We can’t afford not to do it: Full legalization would provide tens of millions of dollars in economic benefits for the state at a time when the dwindling local economy needs a major boost.
Colorado and Washington State legalized recreational use of marijuana in 2012. Oregon voters approved legalization in July 2014, and in February Alaska became the fourth U.S. state to legalize recreational marijuana.
At 12:01 a.m. on Feb. 26, pot became legal for the first time in the nation’s capital. Washington D.C. Mayor Muriel Bowser permitted the historic marijuana legislation to take effect despite the shrill warnings of Republican legislators. Nearly two thirds of D.C.’s voters approved Initiative 71 last November. Under the law, people 21 and older are allowed to possess two ounces or fewer and use it legally on private property. They can even give an ounce or less to another person as long as no money, goods or services are exchanged.
Our next-door neighbors in Colorado provide a perfect case study in responsible legalization. For more than two years the state has allowed adults to possess and cultivate limited amounts of pot, and the economy is booming. According to the Revenue Department, the first 10 months of legal marijuana sales resulted in nearly $40 million income for the state. Despite the apocalyptic predictions of some lawmakers, the crime rate has actually fallen: there’s been a 10.1 percent decrease in overall crime and a 5.2 percent drop in violent crime.
Traffic fatalities continue to decline as well — contrary to concerns about “drugged driving” — and Colorado is currently enjoying its lowest unemployment rate in years. The budding marijuana industry (pun intended) continues to generate thousands of new jobs in the state, while demand for commercial real estate has also increased.
Although New Mexico already has some of the most lenient marijuana laws in the country, full legalization would provide top-down economic improvements in local communities by adding millions to the annual budget. In addition to bringing in much-needed tax revenues, legalization would save the state millions more in resources currently being wasted on law enforcement.
Former Bernalillo County prosecutor Ethan Simon recently told a group of UNM law students that the nation’s drug policy “ ... has failed in every respect and exacerbated every problem it was called on to fix.” Simon spoke on behalf of Law Enforcement Against Prohibition, a group of current and former police officers who oppose the decades-old drug war. Students for Sensible Drug Policy invited him to speak.

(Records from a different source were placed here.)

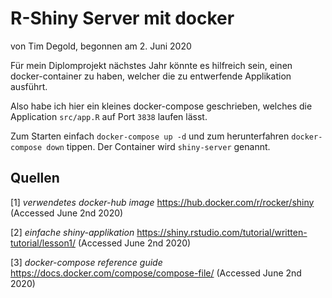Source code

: # R-Shiny Server mit docker

von Tim Degold, begonnen am 2. Juni 2020

Für mein Diplomprojekt nächstes Jahr könnte es hilfreich sein, einen docker-container zu haben, welcher die zu entwerfende Applikation ausführt.

Also habe ich hier ein kleines docker-compose geschrieben, welches die Application `src/app.R` auf Port `3838` laufen lässt.

Zum Starten einfach `docker-compose up -d` und zum herunterfahren `docker-compose down` tippen. Der Container wird `shiny-server` genannt.



## Quellen

[1] *verwendetes docker-hub image* https://hub.docker.com/r/rocker/shiny (Accessed June 2nd 2020)

[2] *einfache shiny-applikation* https://shiny.rstudio.com/tutorial/written-tutorial/lesson1/ (Accessed June 2nd 2020)

[3] *docker-compose reference guide* https://docs.docker.com/compose/compose-file/ (Accessed June 2nd 2020)
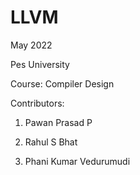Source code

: # LLVM

May 2022

Pes University

Course: Compiler Design

Contributors:

1. Pawan Prasad P

2. Rahul S Bhat

3. Phani Kumar Vedurumudi
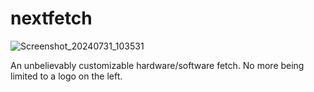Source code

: # nextfetch

![Screenshot_20240731_103531](https://github.com/user-attachments/assets/42f564be-72eb-4792-8b2c-d50aeac268c1)

An unbelievably customizable hardware/software fetch. No more being limited to a logo on the left.
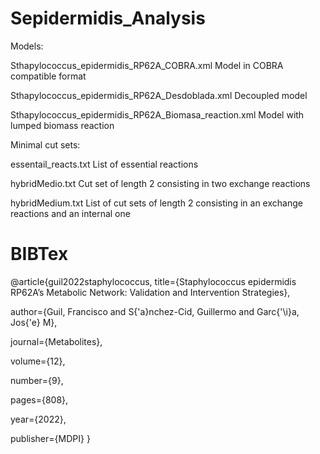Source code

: # Sepidermidis_Analysis

Models:

Sthapylococcus_epidermidis_RP62A_COBRA.xml                  Model in COBRA compatible format

Sthapylococcus_epidermidis_RP62A_Desdoblada.xml             Decoupled model

Sthapylococcus_epidermidis_RP62A_Biomasa_reaction.xml       Model with lumped biomass reaction

Minimal cut sets:


essentail_reacts.txt                                        List of essential reactions

hybridMedio.txt                                             Cut set of length 2 consisting in two exchange reactions

hybridMedium.txt                                            List of cut sets of length 2 consisting in an exchange reactions and an internal one

# BIBTex

@article{guil2022staphylococcus,
  title={Staphylococcus epidermidis RP62A’s Metabolic Network: Validation and Intervention Strategies},
  
  author={Guil, Francisco and S{\'a}nchez-Cid, Guillermo and Garc{\'\i}a, Jos{\'e} M},
  
  journal={Metabolites},
  
  volume={12},
  
  number={9},
  
  pages={808},
  
  year={2022},
  
  publisher={MDPI}
}

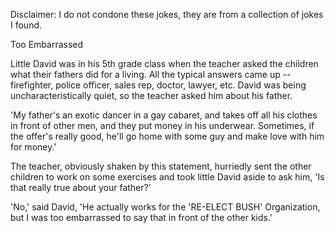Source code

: Disclaimer: I do not condone these jokes, they are from a collection of jokes I found.

Too Embarrassed

Little David was in his 5th grade class when the teacher asked the children what their fathers did for a living.  All the typical answers came up -- firefighter, police officer, sales rep, doctor, lawyer, etc.  David was being uncharacteristically quiet, so the teacher  asked him about his father.

'My father's an exotic dancer in a gay cabaret, and takes off all his clothes in front of other men, and they put money in his underwear. Sometimes, if the offer's really good, he'll go home with some guy and make love with him for money.'

The teacher, obviously shaken by this statement, hurriedly sent the other children to work on some exercises and took little David aside to ask him, 'Is that really true about your father?'

'No,' said David, 'He actually works for the 'RE-ELECT BUSH' Organization, but I was too embarrassed to say that in front of the other kids.'


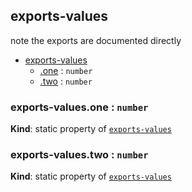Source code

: <a name="module_exports-values"></a>

## exports-values
note the exports are documented directly


* [exports-values](#module_exports-values)
    * [.one](#module_exports-values.one) : <code>number</code>
    * [.two](#module_exports-values.two) : <code>number</code>

<a name="module_exports-values.one"></a>

### exports-values.one : <code>number</code>
**Kind**: static property of <code>[exports-values](#module_exports-values)</code>  
<a name="module_exports-values.two"></a>

### exports-values.two : <code>number</code>
**Kind**: static property of <code>[exports-values](#module_exports-values)</code>  
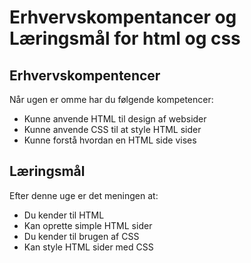 # Erhvervskompentancer og Læringsmål for html og css

## Erhvervskompentencer
Når ugen er omme har du følgende kompetencer:

- Kunne anvende HTML til design af websider
- Kunne anvende CSS til at style HTML sider
- Kunne forstå hvordan en HTML side vises

## Læringsmål
Efter denne uge er det meningen at:

- Du kender til HTML
- Kan oprette simple HTML sider
- Du kender til brugen af CSS
- Kan style HTML sider med CSS

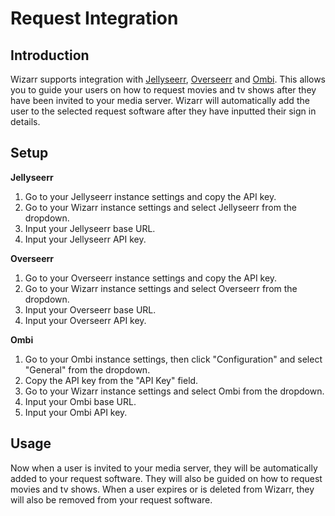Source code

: # Request Integration

## Introduction

Wizarr supports integration with [Jellyseerr](https://github.com/Fallenbagel/jellyseerr), [Overseerr](https://github.com/sct/overseerr) and [Ombi](https://github.com/Ombi-app/Ombi). This allows you to guide your users on how to request movies and tv shows after they have been invited to your media server. Wizarr will automatically add the user to the selected request software after they have inputted their sign in details.

## Setup
**Jellyseerr**
1. Go to your Jellyseerr instance settings and copy the API key.
2. Go to your Wizarr instance settings and select Jellyseerr from the dropdown.
3. Input your Jellyseerr base URL.
4. Input your Jellyseerr API key.

**Overseerr**
1. Go to your Overseerr instance settings and copy the API key.
2. Go to your Wizarr instance settings and select Overseerr from the dropdown.
3. Input your Overseerr base URL.
4. Input your Overseerr API key.

**Ombi**
1. Go to your Ombi instance settings, then click "Configuration" and select "General" from the dropdown.
2. Copy the API key from the "API Key" field.
3. Go to your Wizarr instance settings and select Ombi from the dropdown.
4. Input your Ombi base URL.
5. Input your Ombi API key.

## Usage
Now when a user is invited to your media server, they will be automatically added to your request software. They will also be guided on how to request movies and tv shows. When a user expires or is deleted from Wizarr, they will also be removed from your request software.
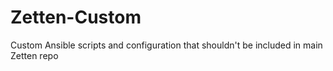 # Zetten-Custom

Custom Ansible scripts and configuration that shouldn't be included in main Zetten repo
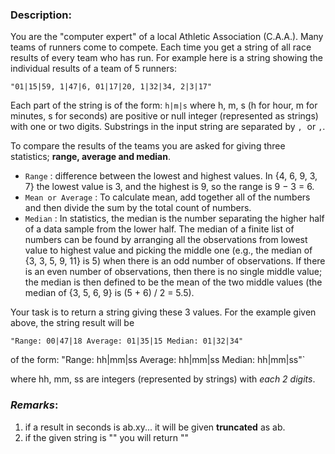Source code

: ### **Description:**

You are the "computer expert" of a local Athletic Association (C.A.A.). Many teams of runners come to compete. Each time you get a string of all race results of every team who has run. For example here is a string showing the individual results of a team of 5 runners:

`"01|15|59, 1|47|6, 01|17|20, 1|32|34, 2|3|17"`

Each part of the string is of the form: `h|m|s` where h, m, s (h for hour, m for minutes, s for seconds) are positive or null integer (represented as strings) with one or two digits. Substrings in the input string are separated by `,`  or `,`.

To compare the results of the teams you are asked for giving three statistics; **range, average and median**.

- `Range` : difference between the lowest and highest values. In {4, 6, 9, 3, 7} the lowest value is 3, and the highest is 9, so the range is 9 − 3 = 6.
- `Mean or Average` : To calculate mean, add together all of the numbers and then divide the sum by the total count of numbers.
- `Median` : In statistics, the median is the number separating the higher half of a data sample from the lower half. The median of a finite list of numbers can be found by arranging all the observations from lowest value to highest value and picking the middle one (e.g., the median of {3, 3, 5, 9, 11} is 5) when there is an odd number of observations. If there is an even number of observations, then there is no single middle value; the median is then defined to be the mean of the two middle values (the median of {3, 5, 6, 9} is (5 + 6) / 2 = 5.5).

Your task is to return a string giving these 3 values. For the example given above, the string result will be

`"Range: 00|47|18 Average: 01|35|15 Median: 01|32|34"`

of the form: "Range: hh|mm|ss Average: hh|mm|ss Median: hh|mm|ss"`

where hh, mm, ss are integers (represented by strings) with *each 2 digits*.

### ***Remarks*:**

1. if a result in seconds is ab.xy... it will be given **truncated** as ab.
2. if the given string is "" you will return ""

Simon acknowledged that the United States has the highest rate of incarceration in the world, due primarily to the crippling War on Drugs. Close to two million inmates sit behind bars in detention facilities across the country. In federal prison, more than half of those sentenced to a year or more were convicted of drug crimes. And huge racial disparities still persist: Black men are incarcerated at six times the rate of whites.
Besides the human cost of the war on drugs, Simon also lamented the truly astronomical price tag for this failed policy: nearly $1 trillion spent since 1971, $70 billion annually. All of it simply “flushed down the toilet” as he put it. “(That’s) twice what we spend on education.”
Last May a report issued by the London School of Economics characterized efforts to eradicate illegal drugs as a “billion-dollar failure.” Five Nobel Prize-winning economists signed off on the report authored by global drug policy experts and supported by leading political figures from around the world. The academic paper, titled “Ending the Drug Wars,” recommends “rigorously monitored” legalization, a redistribution of resources toward health and education programs, and more lenient criminal penalties worldwide.
Nobel Prize winners Kenneth Arrow, Thomas Schelling, Vernon Smith, Christopher Pissarides and Oliver Williamson signed the report. It was also endorsed by British Deputy Prime Minister Nick Clegg, former NATO and European Union foreign policy chief Javier Solana, and George Shultz, former Bechtel CEO and U.S. secretary of state under Ronald Reagan.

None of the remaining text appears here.